I move closer to the couple. “Where’s the dog now?”

“Being prepared for the service,” the wife speaks with a “what else can we do?”
tone in her voice.

Tiffany and the bereaved one whisper.

I accept the Coulter’s offer of coffee and sit at their table to go through a series of questions.

What they tell me, in so many words, is that people who live in these neighborhoods, besides being so far apart in distance from each other, really don’t want or need neighbors in the traditional sense. They have their own friends, never need a cup of sugar, and have few complaints since the
Village
of Kenilworth has such strict rules on what you can and cannot do with your property. These people are hardly the types to hang out on their front porches, sip a cool one, and chat up the people passing by.

“About all I can say is, people do come and go at the oddest times at that house.” Mr. Coulter spoke as he sipped his java. “I travel quite a bit and some nights come home at
2
am,
and I’ll see a caravan of cars pull into the driveway.”
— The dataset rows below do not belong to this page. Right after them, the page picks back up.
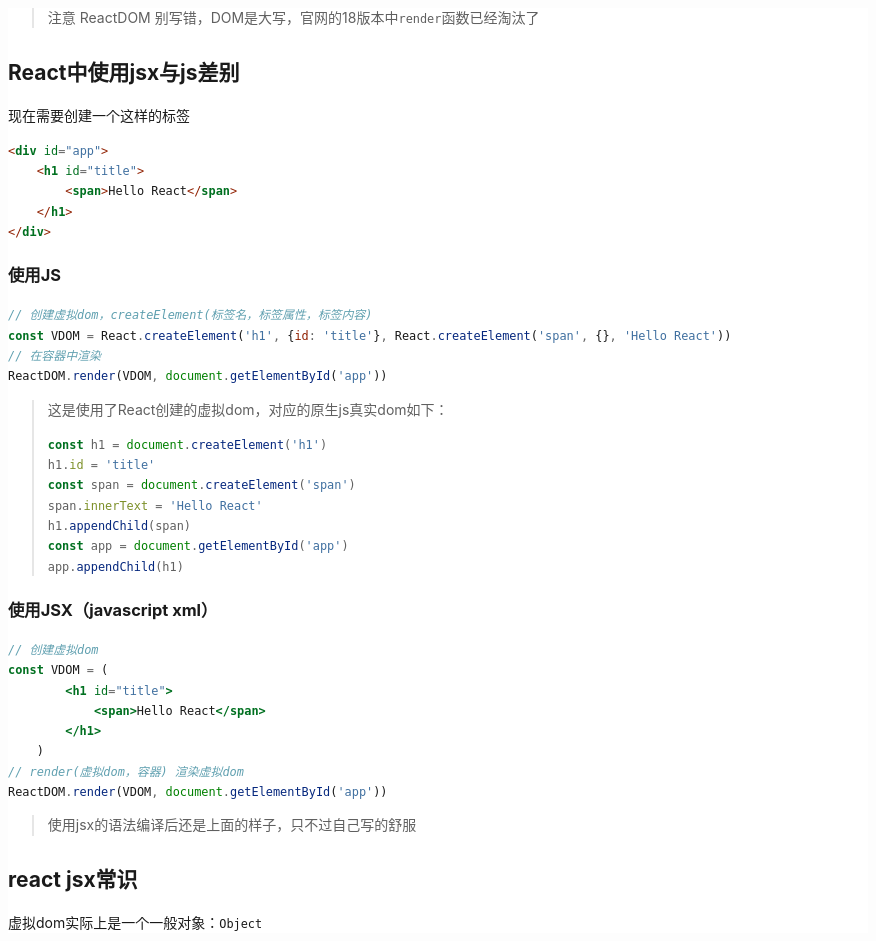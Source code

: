 > 注意 ReactDOM 别写错，DOM是大写，官网的18版本中`render`函数已经淘汰了

## React中使用jsx与js差别

现在需要创建一个这样的标签

```html
<div id="app">
    <h1 id="title">
        <span>Hello React</span>
    </h1>
</div>
```

### 使用JS

```js
// 创建虚拟dom，createElement(标签名，标签属性，标签内容)
const VDOM = React.createElement('h1', {id: 'title'}, React.createElement('span', {}, 'Hello React'))
// 在容器中渲染
ReactDOM.render(VDOM, document.getElementById('app'))
```

> 这是使用了React创建的虚拟dom，对应的原生js真实dom如下：
>
> ```js
> const h1 = document.createElement('h1')
> h1.id = 'title'
> const span = document.createElement('span')
> span.innerText = 'Hello React'
> h1.appendChild(span)
> const app = document.getElementById('app')
> app.appendChild(h1)
> ```

### 使用JSX（javascript xml）

```jsx
// 创建虚拟dom
const VDOM = (
        <h1 id="title">
            <span>Hello React</span>
        </h1>
    )
// render(虚拟dom，容器) 渲染虚拟dom
ReactDOM.render(VDOM, document.getElementById('app'))
```

> 使用jsx的语法编译后还是上面的样子，只不过自己写的舒服

## react jsx常识

虚拟dom实际上是一个一般对象：`Object`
“Then for weeks we won’t see or hear a peep out of the place,” the wife says.

I get the feeling the couple is enjoying this show-and-tell session. This is always my signal to quit. Too much information is sometimes worse than too little.

“Thank you very much.” I stand, motion over to my assistant that it is time to go.

Tiffany and the teen, who has ceased the waterworks, hug, air-kiss, and part company.

Outside, Tiffany asks, “Did you find out anything?”

“No, did you?”

“Yes, her parents have her on a budget for clothes and accessories. Talk about torture. How is a girl going to be able to compete at New Trier High School on what’s barely lunch money?”

 

___

 

 

Norbert evidently pulled the short straw of the two and is at the house when we arrive. “Should I bother with the neighbors?” he asked.

“No.”

“Good.”

Except for the media folk trampling the backyard, the place was pretty much as we left it. “Where did they take the body?”

“Downtown.”

“When are they doing the slice and dice?”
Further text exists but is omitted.